Core Contracts

Summary

The RAACMinter contract includes a mintRewards function designed to mint and distribute RAAC tokens as rewards. However, this function is not invoked or referenced anywhere within the protocol, effectively making it redundant and unused. Its existence unnecessarily adds to the contract's code size and complexity.

Vulnerability Details

• Affected Function:

  function mintRewards(address to, uint256 amount) external nonReentrant whenNotPaused {

  if (msg.sender != address(stabilityPool)) revert OnlyStabilityPool();

  uint256 toMint = excessTokens >= amount ? 0 : amount - excessTokens;

  excessTokens = excessTokens >= amount ? excessTokens - amount : 0;

  ​

  if (toMint > 0) {

  raacToken.mint(address(this), toMint);

  }

  raacToken.safeTransfer(to, amount);

  emit RAACMinted(amount);

  }

• Issue:
  The mintRewards function is not used or referenced by any other component of the contract or protocol, rendering it effectively dead code.

Impact

• Contract Bloat:
  The presence of unused functions unnecessarily increases the contract's bytecode size.
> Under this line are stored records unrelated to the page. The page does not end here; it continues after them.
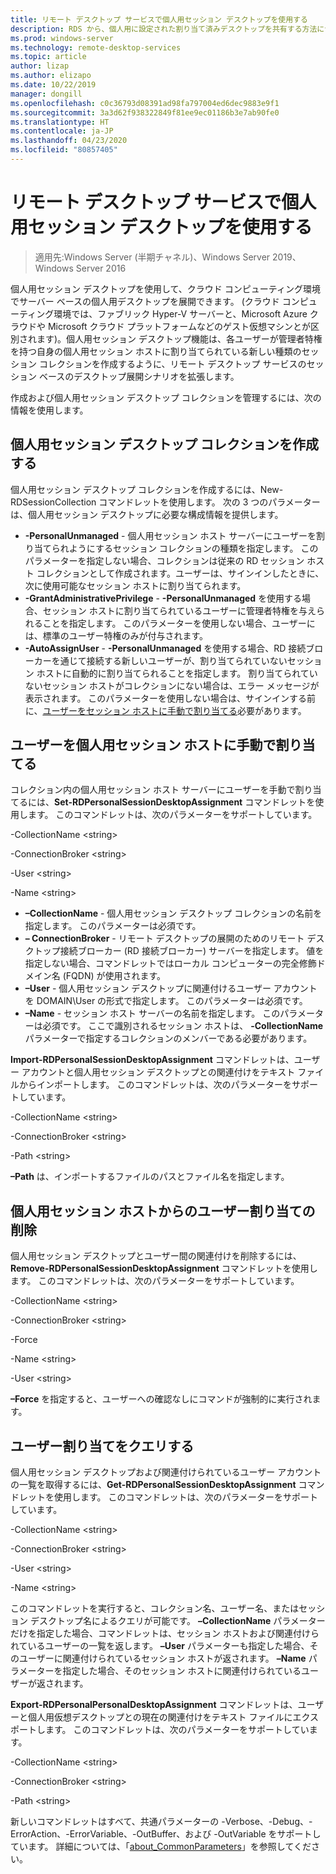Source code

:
 ```yaml
---
title: リモート デスクトップ サービスで個人用セッション デスクトップを使用する
description: RDS から、個人用に設定された割り当て済みデスクトップを共有する方法について説明します。
ms.prod: windows-server
ms.technology: remote-desktop-services
ms.topic: article
author: lizap
ms.author: elizapo
ms.date: 10/22/2019
manager: dongill
ms.openlocfilehash: c0c36793d08391ad98fa797004ed6dec9883e9f1
ms.sourcegitcommit: 3a3d62f938322849f81ee9ec01186b3e7ab90fe0
ms.translationtype: HT
ms.contentlocale: ja-JP
ms.lasthandoff: 04/23/2020
ms.locfileid: "80857405"
---
```

# <a name="use-personal-session-desktops-with-remote-desktop-services"></a>リモート デスクトップ サービスで個人用セッション デスクトップを使用する

>適用先:Windows Server (半期チャネル)、Windows Server 2019、Windows Server 2016

個人用セッション デスクトップを使用して、クラウド コンピューティング環境でサーバー ベースの個人用デスクトップを展開できます。  (クラウド コンピューティング環境では、ファブリック Hyper-V サーバーと、Microsoft Azure クラウドや Microsoft クラウド プラットフォームなどのゲスト仮想マシンとが区別されます)。個人用セッション デスクトップ機能は、各ユーザーが管理者特権を持つ自身の個人用セッション ホストに割り当てられている新しい種類のセッション コレクションを作成するように、リモート デスクトップ サービスのセッション ベースのデスクトップ展開シナリオを拡張します。 

作成および個人用セッション デスクトップ コレクションを管理するには、次の情報を使用します。

## <a name="create-a-personal-session-desktop-collection"></a>個人用セッション デスクトップ コレクションを作成する

個人用セッション デスクトップ コレクションを作成するには、New-RDSessionCollection コマンドレットを使用します。 次の 3 つのパラメーターは、個人用セッション デスクトップに必要な構成情報を提供します。

- **-PersonalUnmanaged** - 個人用セッション ホスト サーバーにユーザーを割り当てられようにするセッション コレクションの種類を指定します。 このパラメーターを指定しない場合、コレクションは従来の RD セッション ホスト コレクションとして作成されます。ユーザーは、サインインしたときに、次に使用可能なセッション ホストに割り当てられます。
- **-GrantAdministrativePrivilege** - **-PersonalUnmanaged** を使用する場合、セッション ホストに割り当てられているユーザーに管理者特権を与えられることを指定します。 このパラメーターを使用しない場合、ユーザーには、標準のユーザー特権のみが付与されます。
- **-AutoAssignUser** - **-PersonalUnmanaged** を使用する場合、RD 接続ブローカーを通じて接続する新しいユーザーが、割り当てられていないセッション ホストに自動的に割り当てられることを指定します。 割り当てられていないセッション ホストがコレクションにない場合は、エラー メッセージが表示されます。 このパラメーターを使用しない場合は、サインインする前に、[ユーザーをセッション ホストに手動で割り当てる](#manually-assign-a-user-to-a-personal-session-host)必要があります。

## <a name="manually-assign-a-user-to-a-personal-session-host"></a>ユーザーを個人用セッション ホストに手動で割り当てる
コレクション内の個人用セッション ホスト サーバーにユーザーを手動で割り当てるには、**Set-RDPersonalSessionDesktopAssignment** コマンドレットを使用します。 このコマンドレットは、次のパラメーターをサポートしています。

-CollectionName \<string\>

-ConnectionBroker \<string\> 

-User \<string\>

-Name \<string\>

- **–CollectionName** - 個人用セッション デスクトップ コレクションの名前を指定します。 このパラメーターは必須です。
- **– ConnectionBroker** - リモート デスクトップの展開のためのリモート デスクトップ接続ブローカー (RD 接続ブローカー) サーバーを指定します。 値を指定しない場合、コマンドレットではローカル コンピューターの完全修飾ドメイン名 (FQDN) が使用されます。
- **–User** - 個人用セッション デスクトップに関連付けるユーザー アカウントを DOMAIN\User の形式で指定します。 このパラメーターは必須です。
- **–Name** - セッション ホスト サーバーの名前を指定します。 このパラメーターは必須です。 ここで識別されるセッション ホストは、 **-CollectionName** パラメーターで指定するコレクションのメンバーである必要があります。

**Import-RDPersonalSessionDesktopAssignment** コマンドレットは、ユーザー アカウントと個人用セッション デスクトップとの関連付けをテキスト ファイルからインポートします。 このコマンドレットは、次のパラメーターをサポートしています。

-CollectionName \<string\>

-ConnectionBroker \<string\>

-Path \<string>

**–Path** は、インポートするファイルのパスとファイル名を指定します。
 
## <a name="removing-a-user-assignment-from-a-personal-session-host"></a>個人用セッション ホストからのユーザー割り当ての削除
個人用セッション デスクトップとユーザー間の関連付けを削除するには、**Remove-RDPersonalSessionDesktopAssignment** コマンドレットを使用します。 このコマンドレットは、次のパラメーターをサポートしています。

-CollectionName \<string\>

-ConnectionBroker \<string\>

-Force

-Name \<string\>

-User \<string\>

**–Force** を指定すると、ユーザーへの確認なしにコマンドが強制的に実行されます。

## <a name="query-user-assignments"></a>ユーザー割り当てをクエリする
個人用セッション デスクトップおよび関連付けられているユーザー アカウントの一覧を取得するには、**Get-RDPersonalSessionDesktopAssignment** コマンドレットを使用します。 このコマンドレットは、次のパラメーターをサポートしています。

-CollectionName \<string\>

-ConnectionBroker \<string\>

-User \<string\>

-Name \<string\>

このコマンドレットを実行すると、コレクション名、ユーザー名、またはセッション デスクトップ名によるクエリが可能です。 **–CollectionName** パラメーターだけを指定した場合、コマンドレットは、セッション ホストおよび関連付けられているユーザーの一覧を返します。 **–User** パラメーターも指定した場合、そのユーザーに関連付けられているセッション ホストが返されます。 **–Name** パラメーターを指定した場合、そのセッション ホストに関連付けられているユーザーが返されます。 


**Export-RDPersonalPersonalDesktopAssignment** コマンドレットは、ユーザーと個人用仮想デスクトップとの現在の関連付けをテキスト ファイルにエクスポートします。 このコマンドレットは、次のパラメーターをサポートしています。

-CollectionName \<string\>

-ConnectionBroker \<string\>

-Path \<string\>


新しいコマンドレットはすべて、共通パラメーターの -Verbose、-Debug、-ErrorAction、-ErrorVariable、-OutBuffer、および -OutVariable をサポートしています。 詳細については、「[about_CommonParameters](https://go.microsoft.com/fwlink/p/?LinkID=113216)」を参照してください。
This can lead to higher deployment costs and increased gas fees when interacting with the contract.

• Added Complexity:
  Unused code complicates the contract’s maintenance and auditing processes, potentially introducing security risks or opportunities for oversight.

Tools Used

• Manual Code Review

Recommendations

1. Remove Unused Function:
   If the mintRewards function is not part of the current protocol logic, it should be removed. This will simplify the code, reduce complexity, and minimize the potential attack surface.